Below are records with pictures; copy word for word only the lines between the line with "Source code" and the line with "M' U' M2 U)", inclusive, and drop the pictures.

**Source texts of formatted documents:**
___
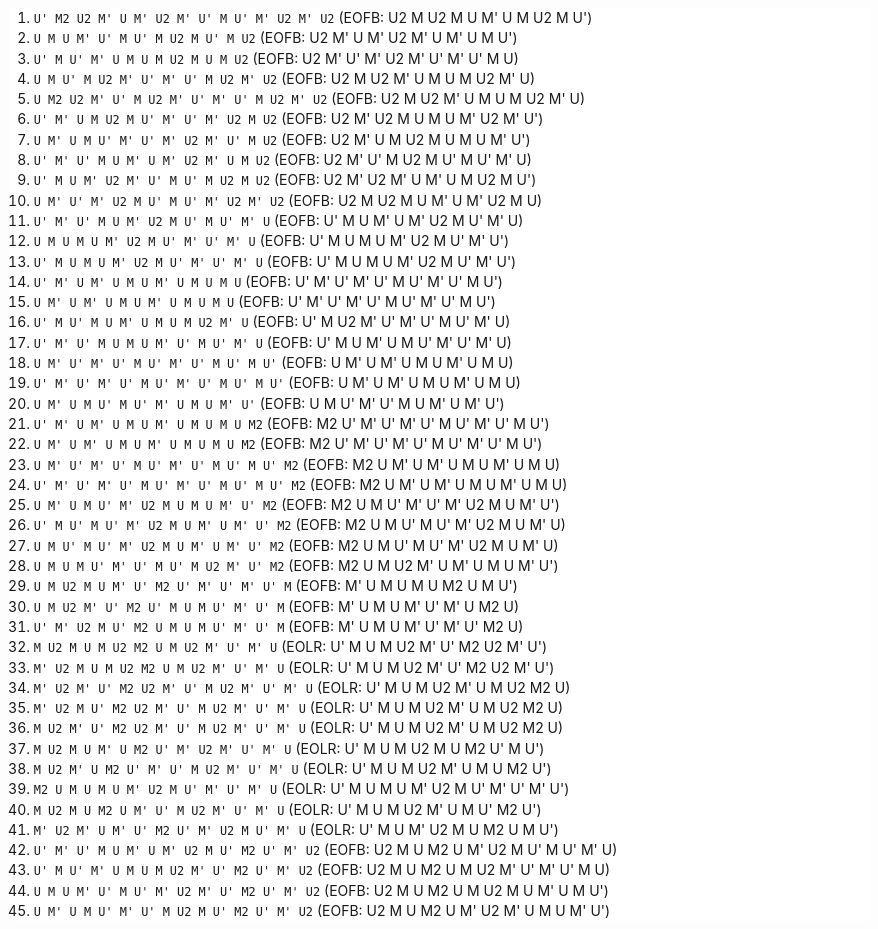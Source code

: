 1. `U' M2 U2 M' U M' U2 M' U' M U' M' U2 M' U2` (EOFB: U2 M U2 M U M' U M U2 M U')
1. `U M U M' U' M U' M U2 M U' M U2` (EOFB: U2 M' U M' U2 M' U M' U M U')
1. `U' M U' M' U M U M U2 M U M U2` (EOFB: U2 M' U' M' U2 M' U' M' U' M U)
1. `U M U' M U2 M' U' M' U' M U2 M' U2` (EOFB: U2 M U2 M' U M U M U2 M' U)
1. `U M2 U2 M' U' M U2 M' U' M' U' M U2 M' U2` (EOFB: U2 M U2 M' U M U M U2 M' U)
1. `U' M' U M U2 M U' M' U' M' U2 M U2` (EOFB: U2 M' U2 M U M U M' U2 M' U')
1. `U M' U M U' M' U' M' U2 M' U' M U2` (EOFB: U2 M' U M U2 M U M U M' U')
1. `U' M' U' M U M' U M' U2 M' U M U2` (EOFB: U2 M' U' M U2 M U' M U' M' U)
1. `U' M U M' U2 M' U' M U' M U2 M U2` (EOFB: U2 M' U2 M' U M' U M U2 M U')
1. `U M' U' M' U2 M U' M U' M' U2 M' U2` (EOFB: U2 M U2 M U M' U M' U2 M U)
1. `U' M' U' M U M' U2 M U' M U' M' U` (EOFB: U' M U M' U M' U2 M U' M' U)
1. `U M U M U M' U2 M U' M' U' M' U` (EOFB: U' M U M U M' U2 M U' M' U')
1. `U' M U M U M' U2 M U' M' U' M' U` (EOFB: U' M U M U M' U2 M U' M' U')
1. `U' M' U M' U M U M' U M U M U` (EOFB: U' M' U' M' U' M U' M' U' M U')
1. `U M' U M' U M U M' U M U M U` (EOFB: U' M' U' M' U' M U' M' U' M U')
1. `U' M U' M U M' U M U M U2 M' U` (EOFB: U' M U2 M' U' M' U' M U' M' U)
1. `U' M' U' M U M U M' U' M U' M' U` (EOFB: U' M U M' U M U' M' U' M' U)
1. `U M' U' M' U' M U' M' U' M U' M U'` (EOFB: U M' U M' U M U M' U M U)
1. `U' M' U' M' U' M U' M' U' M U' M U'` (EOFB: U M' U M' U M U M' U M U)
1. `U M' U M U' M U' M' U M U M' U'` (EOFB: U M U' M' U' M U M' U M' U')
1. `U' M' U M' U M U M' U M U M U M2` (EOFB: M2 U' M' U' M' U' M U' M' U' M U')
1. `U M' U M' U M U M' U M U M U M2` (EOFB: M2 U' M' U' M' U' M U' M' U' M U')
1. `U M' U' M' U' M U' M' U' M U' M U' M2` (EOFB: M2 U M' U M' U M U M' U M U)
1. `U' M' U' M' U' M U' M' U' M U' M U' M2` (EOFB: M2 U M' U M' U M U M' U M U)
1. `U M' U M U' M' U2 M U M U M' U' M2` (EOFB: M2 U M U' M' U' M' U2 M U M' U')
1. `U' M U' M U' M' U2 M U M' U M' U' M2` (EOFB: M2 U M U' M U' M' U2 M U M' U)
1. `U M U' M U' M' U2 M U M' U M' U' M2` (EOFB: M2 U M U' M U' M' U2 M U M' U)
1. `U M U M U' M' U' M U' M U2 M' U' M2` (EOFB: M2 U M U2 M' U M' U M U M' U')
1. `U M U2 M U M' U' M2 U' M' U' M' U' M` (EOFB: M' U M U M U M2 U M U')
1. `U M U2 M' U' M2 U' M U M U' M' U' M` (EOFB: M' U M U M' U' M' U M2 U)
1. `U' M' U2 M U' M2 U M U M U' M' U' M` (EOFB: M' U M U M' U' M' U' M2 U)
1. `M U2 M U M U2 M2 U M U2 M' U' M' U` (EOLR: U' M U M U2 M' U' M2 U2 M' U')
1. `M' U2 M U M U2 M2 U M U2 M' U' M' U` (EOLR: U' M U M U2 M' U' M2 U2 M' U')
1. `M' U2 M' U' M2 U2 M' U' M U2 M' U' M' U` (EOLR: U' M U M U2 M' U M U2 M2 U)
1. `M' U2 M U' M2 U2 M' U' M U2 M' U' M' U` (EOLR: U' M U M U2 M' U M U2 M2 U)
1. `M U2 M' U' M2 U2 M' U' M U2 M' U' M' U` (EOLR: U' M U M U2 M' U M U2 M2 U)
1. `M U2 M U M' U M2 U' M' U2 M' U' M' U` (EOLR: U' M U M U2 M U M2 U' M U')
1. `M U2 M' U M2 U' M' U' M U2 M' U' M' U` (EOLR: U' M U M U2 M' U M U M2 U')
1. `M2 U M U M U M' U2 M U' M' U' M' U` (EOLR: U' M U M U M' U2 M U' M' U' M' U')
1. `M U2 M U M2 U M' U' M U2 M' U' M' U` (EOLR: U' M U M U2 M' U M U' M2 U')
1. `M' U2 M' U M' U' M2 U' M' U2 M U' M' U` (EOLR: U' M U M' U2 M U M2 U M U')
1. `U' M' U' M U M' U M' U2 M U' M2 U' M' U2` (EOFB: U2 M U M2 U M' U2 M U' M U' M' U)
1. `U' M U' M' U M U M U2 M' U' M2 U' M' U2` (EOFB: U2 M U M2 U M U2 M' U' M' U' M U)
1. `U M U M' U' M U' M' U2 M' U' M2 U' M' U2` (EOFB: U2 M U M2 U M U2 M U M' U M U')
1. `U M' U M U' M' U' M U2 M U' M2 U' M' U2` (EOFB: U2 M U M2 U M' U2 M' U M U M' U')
___
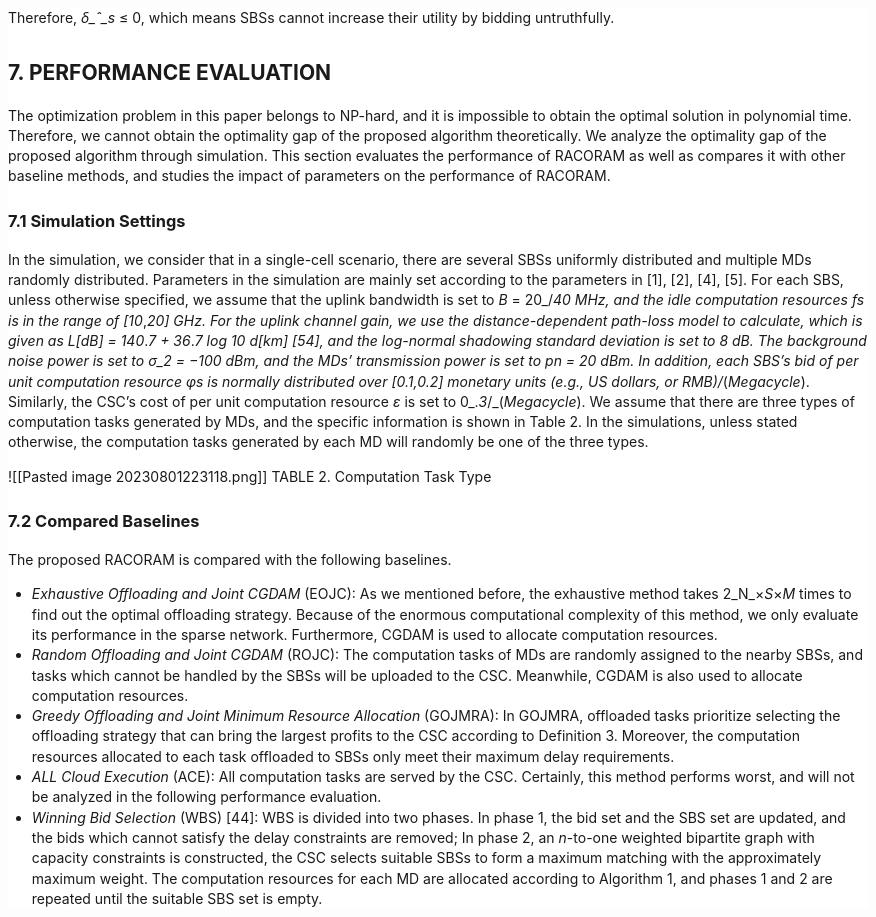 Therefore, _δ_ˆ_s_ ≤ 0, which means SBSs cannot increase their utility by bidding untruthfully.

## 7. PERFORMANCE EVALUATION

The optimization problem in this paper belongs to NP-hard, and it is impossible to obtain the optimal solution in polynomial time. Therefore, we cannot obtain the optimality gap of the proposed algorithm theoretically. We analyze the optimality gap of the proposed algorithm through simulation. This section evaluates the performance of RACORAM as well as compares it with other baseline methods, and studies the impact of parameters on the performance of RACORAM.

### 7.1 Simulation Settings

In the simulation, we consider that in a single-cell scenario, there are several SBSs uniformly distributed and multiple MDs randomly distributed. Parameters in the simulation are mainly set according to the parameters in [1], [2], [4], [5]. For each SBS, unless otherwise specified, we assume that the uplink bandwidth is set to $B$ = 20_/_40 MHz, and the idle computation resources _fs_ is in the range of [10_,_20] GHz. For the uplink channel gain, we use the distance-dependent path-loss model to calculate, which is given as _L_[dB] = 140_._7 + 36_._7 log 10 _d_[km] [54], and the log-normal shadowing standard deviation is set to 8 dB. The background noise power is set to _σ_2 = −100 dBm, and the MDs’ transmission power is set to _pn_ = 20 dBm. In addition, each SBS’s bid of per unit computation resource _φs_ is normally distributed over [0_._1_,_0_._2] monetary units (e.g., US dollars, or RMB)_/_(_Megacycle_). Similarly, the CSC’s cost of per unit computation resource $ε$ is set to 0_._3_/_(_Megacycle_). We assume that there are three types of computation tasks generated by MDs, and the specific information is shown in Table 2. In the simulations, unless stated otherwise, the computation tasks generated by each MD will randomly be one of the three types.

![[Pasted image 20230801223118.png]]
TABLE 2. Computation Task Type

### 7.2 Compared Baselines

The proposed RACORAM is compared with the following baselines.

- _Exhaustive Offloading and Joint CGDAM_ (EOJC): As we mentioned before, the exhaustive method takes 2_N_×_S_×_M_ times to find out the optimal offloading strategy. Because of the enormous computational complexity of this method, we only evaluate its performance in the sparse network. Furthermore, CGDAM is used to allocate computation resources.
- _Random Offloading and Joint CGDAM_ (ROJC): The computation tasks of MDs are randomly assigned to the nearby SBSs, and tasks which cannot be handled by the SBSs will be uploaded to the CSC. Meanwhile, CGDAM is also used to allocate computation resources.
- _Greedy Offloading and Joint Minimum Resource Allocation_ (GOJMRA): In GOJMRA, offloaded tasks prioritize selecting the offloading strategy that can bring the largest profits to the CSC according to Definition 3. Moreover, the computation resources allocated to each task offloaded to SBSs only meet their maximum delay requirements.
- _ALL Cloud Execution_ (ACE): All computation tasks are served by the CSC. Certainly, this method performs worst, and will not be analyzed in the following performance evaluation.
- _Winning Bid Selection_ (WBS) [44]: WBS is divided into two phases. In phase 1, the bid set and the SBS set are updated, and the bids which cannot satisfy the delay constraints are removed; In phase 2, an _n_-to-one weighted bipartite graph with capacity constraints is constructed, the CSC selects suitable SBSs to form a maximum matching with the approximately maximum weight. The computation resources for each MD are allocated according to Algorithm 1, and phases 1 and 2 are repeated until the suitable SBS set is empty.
___
**PROBLEM SOLUTION:**
Source code

: 1. `U' M2 U2 M' U M' U2 M' U' M U' M' U2 M' U2` (EOFB: U2 M U2 M U M' U M U2 M U')
1. `U M U M' U' M U' M U2 M U' M U2` (EOFB: U2 M' U M' U2 M' U M' U M U')
1. `U' M U' M' U M U M U2 M U M U2` (EOFB: U2 M' U' M' U2 M' U' M' U' M U)
1. `U M U' M U2 M' U' M' U' M U2 M' U2` (EOFB: U2 M U2 M' U M U M U2 M' U)
1. `U M2 U2 M' U' M U2 M' U' M' U' M U2 M' U2` (EOFB: U2 M U2 M' U M U M U2 M' U)
1. `U' M' U M U2 M U' M' U' M' U2 M U2` (EOFB: U2 M' U2 M U M U M' U2 M' U')
1. `U M' U M U' M' U' M' U2 M' U' M U2` (EOFB: U2 M' U M U2 M U M U M' U')
1. `U' M' U' M U M' U M' U2 M' U M U2` (EOFB: U2 M' U' M U2 M U' M U' M' U)
1. `U' M U M' U2 M' U' M U' M U2 M U2` (EOFB: U2 M' U2 M' U M' U M U2 M U')
1. `U M' U' M' U2 M U' M U' M' U2 M' U2` (EOFB: U2 M U2 M U M' U M' U2 M U)
1. `U' M' U' M U M' U2 M U' M U' M' U` (EOFB: U' M U M' U M' U2 M U' M' U)
1. `U M U M U M' U2 M U' M' U' M' U` (EOFB: U' M U M U M' U2 M U' M' U')
1. `U' M U M U M' U2 M U' M' U' M' U` (EOFB: U' M U M U M' U2 M U' M' U')
1. `U' M' U M' U M U M' U M U M U` (EOFB: U' M' U' M' U' M U' M' U' M U')
1. `U M' U M' U M U M' U M U M U` (EOFB: U' M' U' M' U' M U' M' U' M U')
1. `U' M U' M U M' U M U M U2 M' U` (EOFB: U' M U2 M' U' M' U' M U' M' U)
1. `U' M' U' M U M U M' U' M U' M' U` (EOFB: U' M U M' U M U' M' U' M' U)
1. `U M' U' M' U' M U' M' U' M U' M U'` (EOFB: U M' U M' U M U M' U M U)
1. `U' M' U' M' U' M U' M' U' M U' M U'` (EOFB: U M' U M' U M U M' U M U)
1. `U M' U M U' M U' M' U M U M' U'` (EOFB: U M U' M' U' M U M' U M' U')
1. `U' M' U M' U M U M' U M U M U M2` (EOFB: M2 U' M' U' M' U' M U' M' U' M U')
1. `U M' U M' U M U M' U M U M U M2` (EOFB: M2 U' M' U' M' U' M U' M' U' M U')
1. `U M' U' M' U' M U' M' U' M U' M U' M2` (EOFB: M2 U M' U M' U M U M' U M U)
1. `U' M' U' M' U' M U' M' U' M U' M U' M2` (EOFB: M2 U M' U M' U M U M' U M U)
1. `U M' U M U' M' U2 M U M U M' U' M2` (EOFB: M2 U M U' M' U' M' U2 M U M' U')
1. `U' M U' M U' M' U2 M U M' U M' U' M2` (EOFB: M2 U M U' M U' M' U2 M U M' U)
1. `U M U' M U' M' U2 M U M' U M' U' M2` (EOFB: M2 U M U' M U' M' U2 M U M' U)
1. `U M U M U' M' U' M U' M U2 M' U' M2` (EOFB: M2 U M U2 M' U M' U M U M' U')
1. `U M U2 M U M' U' M2 U' M' U' M' U' M` (EOFB: M' U M U M U M2 U M U')
1. `U M U2 M' U' M2 U' M U M U' M' U' M` (EOFB: M' U M U M' U' M' U M2 U)
1. `U' M' U2 M U' M2 U M U M U' M' U' M` (EOFB: M' U M U M' U' M' U' M2 U)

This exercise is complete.